Un paseo por la historia del movimiento feminista en Canarias

Es un hecho que, si nos centramos en la historia del movimiento feminista en Canarias, la realidad no dista mucho de la vivenciada en el resto del Estado español. No obstante, en este artículo nos centraremos en poner el foco sobre las especificidades del movimiento feminista en Canarias, así como en su organización y su recorrido en las islas.

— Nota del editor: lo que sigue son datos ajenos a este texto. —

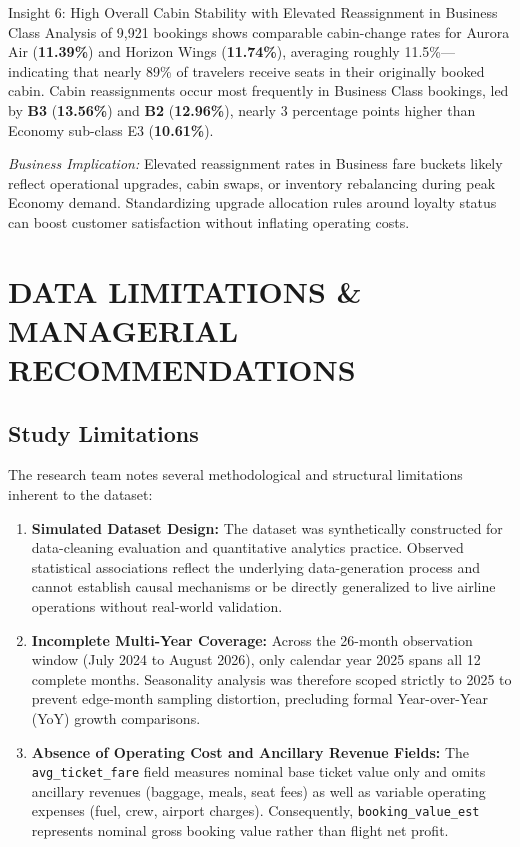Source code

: \documentclass[12pt, a4paper]{report}
\newcommand{\code}[1]{\texttt{\small\color{DarkSlate}#1}}
\newcommand{\pct}[1]{\textbf{#1\%}}
\begin{document}
\begin{insightbox}{Insight 6: High Overall Cabin Stability with Elevated Reassignment in Business Class}
Analysis of 9,921 bookings shows comparable cabin-change rates for Aurora Air (\pct{11.39}) and Horizon Wings (\pct{11.74}), averaging roughly 11.5\%---indicating that nearly 89\% of travelers receive seats in their originally booked cabin. Cabin reassignments occur most frequently in Business Class bookings, led by \textbf{B3} (\pct{13.56}) and \textbf{B2} (\pct{12.96}), nearly 3 percentage points higher than Economy sub-class E3 (\pct{10.61}).

\textit{Business Implication:} Elevated reassignment rates in Business fare buckets likely reflect operational upgrades, cabin swaps, or inventory rebalancing during peak Economy demand. Standardizing upgrade allocation rules around loyalty status can boost customer satisfaction without inflating operating costs.
\end{insightbox}

\chapter{DATA LIMITATIONS \& MANAGERIAL RECOMMENDATIONS}

\section{Study Limitations}

The research team notes several methodological and structural limitations inherent to the dataset:
\begin{enumerate}
  \item \textbf{Simulated Dataset Design:} The dataset was synthetically constructed for data-cleaning evaluation and quantitative analytics practice. Observed statistical associations reflect the underlying data-generation process and cannot establish causal mechanisms or be directly generalized to live airline operations without real-world validation.
  \item \textbf{Incomplete Multi-Year Coverage:} Across the 26-month observation window (July 2024 to August 2026), only calendar year 2025 spans all 12 complete months. Seasonality analysis was therefore scoped strictly to 2025 to prevent edge-month sampling distortion, precluding formal Year-over-Year (YoY) growth comparisons.
  \item \textbf{Absence of Operating Cost and Ancillary Revenue Fields:} The \code{avg\_ticket\_fare} field measures nominal base ticket value only and omits ancillary revenues (baggage, meals, seat fees) as well as variable operating expenses (fuel, crew, airport charges). Consequently, \code{booking\_value\_est} represents nominal gross booking value rather than flight net profit.
\end{enumerate}
\end{document}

Aunque, como ya hemos adelantado, Canarias no dista exageradamente del resto del Estado en cuanto al desarrollo histórico del feminismo, si se puede especificar las realidades encarnadas de Canarias marcadas por la condición de insularidad, por ser la primera comunidad autónoma en asentarse el bando franquista, y, si cabe, por la herida colonial aún abierta dentro de las islas.

Es por ello que nos centraremos en citar los principales focos de resistencias vinculados al bando de la izquierda, las organizaciones, agrupaciones y asociaciones feministas de las islas, así como discursos tales como los decoloniales que han ido reformulando y abriendo el campo de acción del feminismo canario en la actualidad. Todo ello con la finalidad de esbozar un breve mapa de cómo ha ido desarrollándose y asentándose el feminismo como movimiento social en el archipiélago.

Gran Canaria y Tenerife, ambas islas capitalinas, serán los enclaves principales dónde surge, se desarrolla y se consolida el movimiento feminista canario. No obstante, no por poner la atención en ambas islas se quiere dar a entender que el feminismo no haya permeado en las demás, sino que debido a la alta ruralización de estas, serán las ciudades de Las Palmas de Gran Canaria y Santa Cruz de Tenerife las principales protagonistas cuando hablamos de los primeros pasos del feminismo en Canarias.

Antecedentes del movimiento feminista en Canarias

Movimiento feminista canario
Fuente: Canarias7.

En las islas el movimiento feminista que se estaba fraguando en la II República llegó con cierta demora, en parte, por la distancia -hablando en términos geográficos-, como por la ya mencionada alta ruralización del archipiélago. No obstante, el golpe de estado de Franco interrumpió el desarrollo y los primeros pasos de este, dejando a su vera, una sociedad donde el sobrevivir, el alimentarse y el poder sacar a la familia adelante era casi la única preocupación del isleño, y de la isleña en este caso en particular.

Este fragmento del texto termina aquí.